Two amazing men who just happen to be homelessThey weren't the crazies that you saw on TV, nor anywhere as rude or nasty. They were the same as you and me, just down on their luck - well, for the most part. As with all stereotypes there's that small percentage of the population that actually follows it so yeah, I met one dumb-ass kid who chose to be in that lifestyle because he got free money from the government and wanted to waste it on drugs. most however, were trying to find a way out or were too old/crippled to work. They took me in and helped me like very few people with jobs and stuck up noses would. They showed me the ropes, lectured me on how to keep safe, and invited me to sleep with their group so people wouldn't bother me as I slept and though that had yet to happen to me, it had occurred to almost every one of them via getting spit/pissed on, beaten by cops, or other. It was like one big friendly family, but like with every family there are the few black sheep and crazies. You stay away from the crazies and if you can't pick them out yourself despite their clear schizophrenia, the others will be quick to do it for you.

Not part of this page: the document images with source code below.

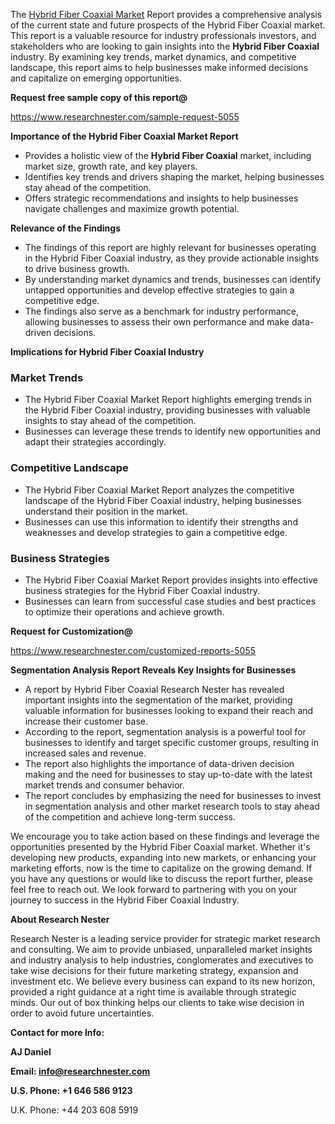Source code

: ﻿<a name="_hlk168570615"></a><a name="_hlk168498031"></a>The [Hybrid Fiber Coaxial Market](https://www.researchnester.com/reports/hybrid-fiber-coaxial-market/5055) Report provides a comprehensive analysis of the current state and future prospects of the Hybrid Fiber Coaxial market. This report is a valuable resource for industry professionals investors, and stakeholders who are looking to gain insights into the **Hybrid Fiber Coaxial** industry. By examining key trends, market dynamics, and competitive landscape, this report aims to help businesses make informed decisions and capitalize on emerging opportunities.

**Request free sample copy of this report@**

<https://www.researchnester.com/sample-request-5055> 

**Importance of the Hybrid Fiber Coaxial Market Report**

- Provides a holistic view of the **Hybrid Fiber Coaxial** market, including market size, growth rate, and key players.
- Identifies key trends and drivers shaping the market, helping businesses stay ahead of the competition.
- Offers strategic recommendations and insights to help businesses navigate challenges and maximize growth potential.

**Relevance of the Findings**

- The findings of this report are highly relevant for businesses operating in the Hybrid Fiber Coaxial industry, as they provide actionable insights to drive business growth.
- By understanding market dynamics and trends, businesses can identify untapped opportunities and develop effective strategies to gain a competitive edge.
- The findings also serve as a benchmark for industry performance, allowing businesses to assess their own performance and make data-driven decisions.

**Implications for Hybrid Fiber Coaxial Industry**
### **Market Trends**
- The Hybrid Fiber Coaxial Market Report highlights emerging trends in the Hybrid Fiber Coaxial industry, providing businesses with valuable insights to stay ahead of the competition.
- Businesses can leverage these trends to identify new opportunities and adapt their strategies accordingly.
### **Competitive Landscape**
- The Hybrid Fiber Coaxial Market Report analyzes the competitive landscape of the Hybrid Fiber Coaxial industry, helping businesses understand their position in the market.
- Businesses can use this information to identify their strengths and weaknesses and develop strategies to gain a competitive edge.
### **Business Strategies**
- The Hybrid Fiber Coaxial Market Report provides insights into effective business strategies for the Hybrid Fiber Coaxial industry.
- Businesses can learn from successful case studies and best practices to optimize their operations and achieve growth.

**Request for Customization@**

<https://www.researchnester.com/customized-reports-5055> 

**Segmentation Analysis Report Reveals Key Insights for Businesses**

- A report by Hybrid Fiber Coaxial Research Nester has revealed important insights into the segmentation of the market, providing valuable information for businesses looking to expand their reach and increase their customer base.
- According to the report, segmentation analysis is a powerful tool for businesses to identify and target specific customer groups, resulting in increased sales and revenue.
- The report also highlights the importance of data-driven decision making and the need for businesses to stay up-to-date with the latest market trends and consumer behavior.
- The report concludes by emphasizing the need for businesses to invest in segmentation analysis and other market research tools to stay ahead of the competition and achieve long-term success.

We encourage you to take action based on these findings and leverage the opportunities presented by the Hybrid Fiber Coaxial market. Whether it's developing new products, expanding into new markets, or enhancing your marketing efforts, now is the time to capitalize on the growing demand. If you have any questions or would like to discuss the report further, please feel free to reach out. We look forward to partnering with you on your journey to success in the Hybrid Fiber Coaxial Industry.

**About Research Nester**

Research Nester is a leading service provider for strategic market research and consulting. We aim to provide unbiased, unparalleled market insights and industry analysis to help industries, conglomerates and executives to take wise decisions for their future marketing strategy, expansion and investment etc. We believe every business can expand to its new horizon, provided a right guidance at a right time is available through strategic minds. Our out of box thinking helps our clients to take wise decision in order to avoid future uncertainties.

**Contact for more Info:**

**AJ Daniel**

**Email: info@researchnester.com**

**U.S. Phone: +1 646 586 9123**

U.K. Phone: +44 203 608 5919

I'm sad to say that it took me a few days to actually realize all this, but when you grow up with something shoved down your throat, you can't help but use it as a base to judge. Luckily as the days went on, I finally realized how closed my "open-mind" actually was and started to return the friendship that they had to easily offered me. I became one of their kin and thank the heavens for it because otherwise I wouldn't have found the answers I was seeking nor stumbled upon the adventure of a lifetime.